Aunque Japón es conocido por su disciplina social y orden colectivo, su historia también está marcada por momentos en que la población se alzó con furia contra la injusticia. Durante el período Edo (1603–1868), se registraron más de 3.000 disturbios campesinos conocidos como «ikki» (一揆). Estas turbas rurales, generalmente formadas por campesinos empobrecidos, surgían para protestar contra los altos impuestos, las malas cosechas y la corrupción de los señores feudales. Un ejemplo emblemático fue la revuelta de Sakura Sōdō en 1671, donde los vasallos de un clan local se enfrentaron abiertamente a su daimyō (señor feudal), desafiando el estricto código jerárquico del Japón feudal.
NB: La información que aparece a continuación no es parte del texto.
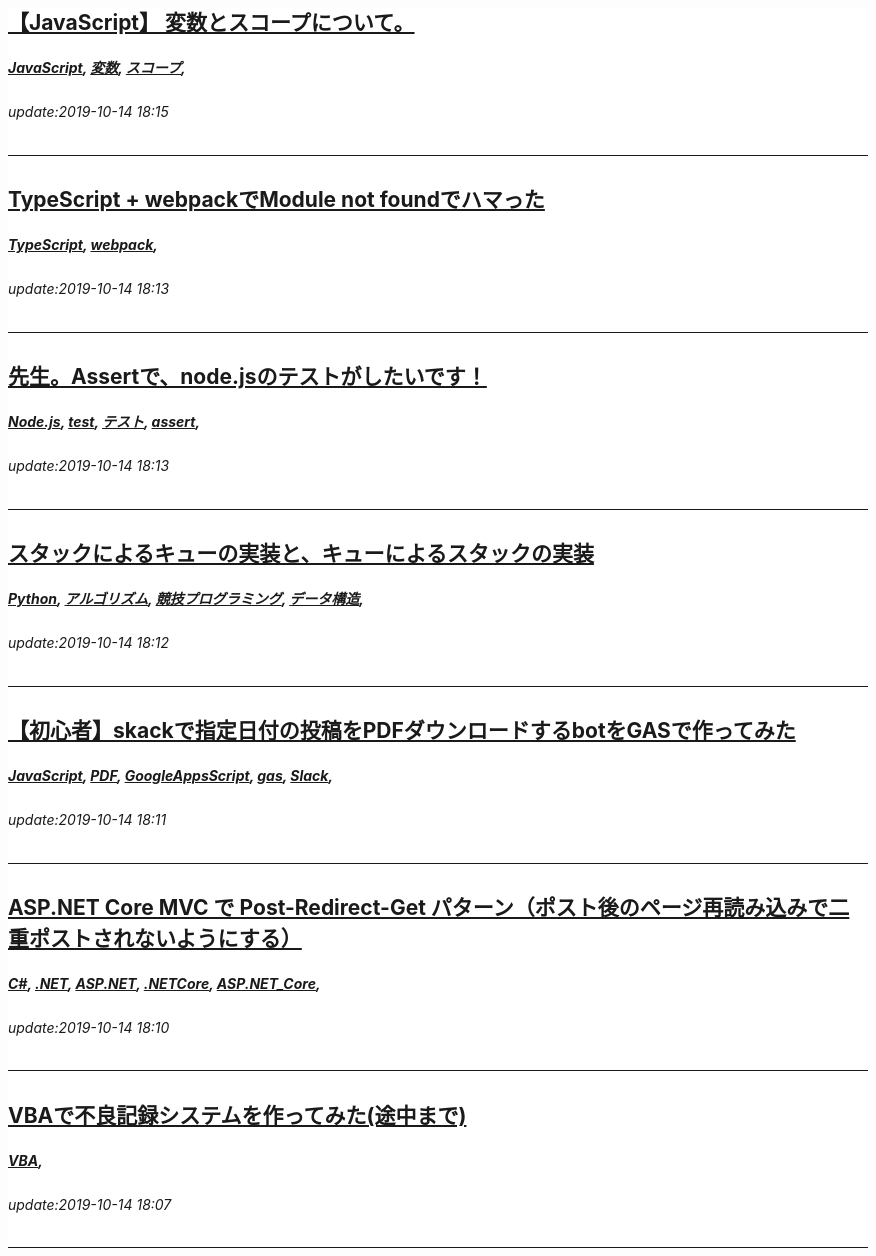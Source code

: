 ## [【JavaScript】 変数とスコープについて。](https://qiita.com/santaku3109/items/ad66f57ebb70b580ebaa)
##### [JavaScript](https://qiita.com/tags/JavaScript), [変数](https://qiita.com/tags/変数), [スコープ](https://qiita.com/tags/スコープ), 
###### update:2019-10-14 18:15
---
## [TypeScript + webpackでModule not foundでハマった](https://qiita.com/ryota_adr/items/20ccfdc6bf3fcc323ba4)
##### [TypeScript](https://qiita.com/tags/TypeScript), [webpack](https://qiita.com/tags/webpack), 
###### update:2019-10-14 18:13
---
## [先生。Assertで、node.jsのテストがしたいです！](https://qiita.com/kaba/items/93432062e5113e388556)
##### [Node.js](https://qiita.com/tags/Node.js), [test](https://qiita.com/tags/test), [テスト](https://qiita.com/tags/テスト), [assert](https://qiita.com/tags/assert), 
###### update:2019-10-14 18:13
---
## [スタックによるキューの実装と、キューによるスタックの実装](https://qiita.com/maebaru/items/579afe3c30edc143968d)
##### [Python](https://qiita.com/tags/Python), [アルゴリズム](https://qiita.com/tags/アルゴリズム), [競技プログラミング](https://qiita.com/tags/競技プログラミング), [データ構造](https://qiita.com/tags/データ構造), 
###### update:2019-10-14 18:12
---
## [【初心者】skackで指定日付の投稿をPDFダウンロードするbotをGASで作ってみた](https://qiita.com/okumurakengo/items/cbf7644a520b066ad3a3)
##### [JavaScript](https://qiita.com/tags/JavaScript), [PDF](https://qiita.com/tags/PDF), [GoogleAppsScript](https://qiita.com/tags/GoogleAppsScript), [gas](https://qiita.com/tags/gas), [Slack](https://qiita.com/tags/Slack), 
###### update:2019-10-14 18:11
---
## [ASP.NET Core MVC で Post-Redirect-Get パターン（ポスト後のページ再読み込みで二重ポストされないようにする）](https://qiita.com/Nossa/items/319134158286610e6e08)
##### [C#](https://qiita.com/tags/C#), [.NET](https://qiita.com/tags/.NET), [ASP.NET](https://qiita.com/tags/ASP.NET), [.NETCore](https://qiita.com/tags/.NETCore), [ASP.NET_Core](https://qiita.com/tags/ASP.NET_Core), 
###### update:2019-10-14 18:10
---
## [VBAで不良記録システムを作ってみた(途中まで)](https://qiita.com/Naruhidon/items/ead233a1f177532fb57c)
##### [VBA](https://qiita.com/tags/VBA), 
###### update:2019-10-14 18:07
---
Ya en el siglo XX, las turbas japonesas adquirieron nuevas formas, vinculadas a la modernización, el nacionalismo y la crisis social. En 1918, al finalizar la Primera Guerra Mundial, estallaron las revueltas del arroz (Kome Sōdō), donde multitudes, en su mayoría mujeres, saquearon depósitos y protestaron contra la inflación de los alimentos básicos. Estas manifestaciones masivas, que se extendieron por más de 600 ciudades y pueblos, pusieron en jaque al gobierno y terminaron forzando la renuncia del primer ministro. Incluso en tiempos recientes, las protestas multitudinarias contra el uso de energía nuclear tras el desastre de Fukushima en 2011 muestran que la turba japonesa, aunque muchas veces contenida, puede arder con fuerza cuando se cruzan los límites del sufrimiento colectivo.

Otro ejemplo poco conocido pero significativo es el de las revueltas estudiantiles de los años 60 y 70, conocidas como el movimiento Zengakuren. Estas turbas juveniles, formadas principalmente por estudiantes universitarios de izquierda, se opusieron ferozmente a la renovación del tratado de seguridad entre Japón y Estados Unidos (ANPO) y a la creciente influencia militar estadounidense en suelo japonés. Las protestas alcanzaron niveles de violencia notoria, con enfrentamientos cuerpo a cuerpo contra la policía antidisturbios en las calles de Tokio. Aunque muchas veces fueron reprimidas brutalmente, estas manifestaciones sembraron el germen de una crítica al poder político que sigue vigente hoy.
Incluso en el siglo XXI, la movilización colectiva en Japón sigue presente, aunque con formas más organizadas y menos espontáneas. Sin embargo, eventos como las protestas masivas tras la tragedia nuclear de Fukushima en 2011, que movilizaron a cientos de miles de personas en todo el país, muestran que el espíritu de la turba enardecida no ha desaparecido. En una sociedad donde el consenso y la armonía suelen priorizarse, estos estallidos demuestran que, cuando se supera el umbral de la paciencia colectiva, incluso en Japón, la multitud sabe cómo hacerse oír con fuerza.